> [DATA LISTING]
=-=-=-=-=

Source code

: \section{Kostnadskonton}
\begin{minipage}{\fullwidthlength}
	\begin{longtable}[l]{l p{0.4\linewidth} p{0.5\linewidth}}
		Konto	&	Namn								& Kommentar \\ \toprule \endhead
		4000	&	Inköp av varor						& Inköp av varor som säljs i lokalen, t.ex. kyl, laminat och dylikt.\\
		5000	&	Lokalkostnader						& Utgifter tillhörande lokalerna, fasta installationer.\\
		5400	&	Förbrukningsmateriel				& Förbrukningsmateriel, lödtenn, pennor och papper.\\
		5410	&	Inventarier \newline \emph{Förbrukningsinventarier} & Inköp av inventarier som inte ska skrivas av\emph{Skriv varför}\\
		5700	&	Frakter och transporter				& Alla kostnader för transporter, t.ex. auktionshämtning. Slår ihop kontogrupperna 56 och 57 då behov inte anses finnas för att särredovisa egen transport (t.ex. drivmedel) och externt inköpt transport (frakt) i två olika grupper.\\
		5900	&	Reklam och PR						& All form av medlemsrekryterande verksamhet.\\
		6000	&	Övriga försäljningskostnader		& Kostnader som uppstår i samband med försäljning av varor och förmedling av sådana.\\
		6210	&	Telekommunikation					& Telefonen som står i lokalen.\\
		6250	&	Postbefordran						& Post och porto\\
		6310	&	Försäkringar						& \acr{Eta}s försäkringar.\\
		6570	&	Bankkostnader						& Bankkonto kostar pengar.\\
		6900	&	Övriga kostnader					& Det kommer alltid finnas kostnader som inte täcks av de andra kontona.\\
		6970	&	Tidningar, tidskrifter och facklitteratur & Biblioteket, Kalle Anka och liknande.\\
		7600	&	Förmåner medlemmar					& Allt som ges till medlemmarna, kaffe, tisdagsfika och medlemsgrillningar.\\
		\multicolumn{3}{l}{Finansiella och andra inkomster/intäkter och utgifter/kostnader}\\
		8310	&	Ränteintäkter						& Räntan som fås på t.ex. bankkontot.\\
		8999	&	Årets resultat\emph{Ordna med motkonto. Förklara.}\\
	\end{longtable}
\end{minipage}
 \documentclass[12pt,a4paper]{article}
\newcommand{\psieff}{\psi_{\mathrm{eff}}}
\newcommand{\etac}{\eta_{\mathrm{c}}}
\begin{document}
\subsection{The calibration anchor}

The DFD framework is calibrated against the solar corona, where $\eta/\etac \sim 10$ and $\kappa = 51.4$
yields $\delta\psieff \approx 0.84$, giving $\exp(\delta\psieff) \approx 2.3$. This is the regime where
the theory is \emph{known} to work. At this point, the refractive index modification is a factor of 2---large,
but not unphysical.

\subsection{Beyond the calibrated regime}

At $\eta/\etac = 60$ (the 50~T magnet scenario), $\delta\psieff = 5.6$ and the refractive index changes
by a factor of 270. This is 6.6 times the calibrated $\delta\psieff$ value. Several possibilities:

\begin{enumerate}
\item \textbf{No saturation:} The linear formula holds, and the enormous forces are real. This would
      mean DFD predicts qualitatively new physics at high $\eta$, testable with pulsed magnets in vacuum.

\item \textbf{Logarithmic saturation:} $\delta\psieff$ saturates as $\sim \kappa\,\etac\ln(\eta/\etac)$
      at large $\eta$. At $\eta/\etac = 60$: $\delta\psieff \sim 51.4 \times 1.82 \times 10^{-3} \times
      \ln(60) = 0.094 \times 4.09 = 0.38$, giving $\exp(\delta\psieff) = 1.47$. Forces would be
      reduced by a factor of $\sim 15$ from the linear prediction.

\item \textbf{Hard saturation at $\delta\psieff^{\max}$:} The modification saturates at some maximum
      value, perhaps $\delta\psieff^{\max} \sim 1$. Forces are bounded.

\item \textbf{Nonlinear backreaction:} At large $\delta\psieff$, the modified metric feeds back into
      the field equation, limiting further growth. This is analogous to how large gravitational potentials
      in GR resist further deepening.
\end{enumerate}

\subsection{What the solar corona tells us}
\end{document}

=-=-=-=-=

> [EXERCISE] Go back to the data above and please quote exactly, and only, the lines from the line with "but not unphysical." through its last line.

> [EXERCISE ANSWER]
but not unphysical.

\subsection{Beyond the calibrated regime}

At $\eta/\etac = 60$ (the 50~T magnet scenario), $\delta\psieff = 5.6$ and the refractive index changes
by a factor of 270. This is 6.6 times the calibrated $\delta\psieff$ value. Several possibilities:

\begin{enumerate}
\item \textbf{No saturation:} The linear formula holds, and the enormous forces are real. This would
      mean DFD predicts qualitatively new physics at high $\eta$, testable with pulsed magnets in vacuum.

\item \textbf{Logarithmic saturation:} $\delta\psieff$ saturates as $\sim \kappa\,\etac\ln(\eta/\etac)$
      at large $\eta$. At $\eta/\etac = 60$: $\delta\psieff \sim 51.4 \times 1.82 \times 10^{-3} \times
      \ln(60) = 0.094 \times 4.09 = 0.38$, giving $\exp(\delta\psieff) = 1.47$. Forces would be
      reduced by a factor of $\sim 15$ from the linear prediction.

\item \textbf{Hard saturation at $\delta\psieff^{\max}$:} The modification saturates at some maximum
      value, perhaps $\delta\psieff^{\max} \sim 1$. Forces are bounded.

\item \textbf{Nonlinear backreaction:} At large $\delta\psieff$, the modified metric feeds back into
      the field equation, limiting further growth. This is analogous to how large gravitational potentials
      in GR resist further deepening.
\end{enumerate}

\subsection{What the solar corona tells us}
\end{document}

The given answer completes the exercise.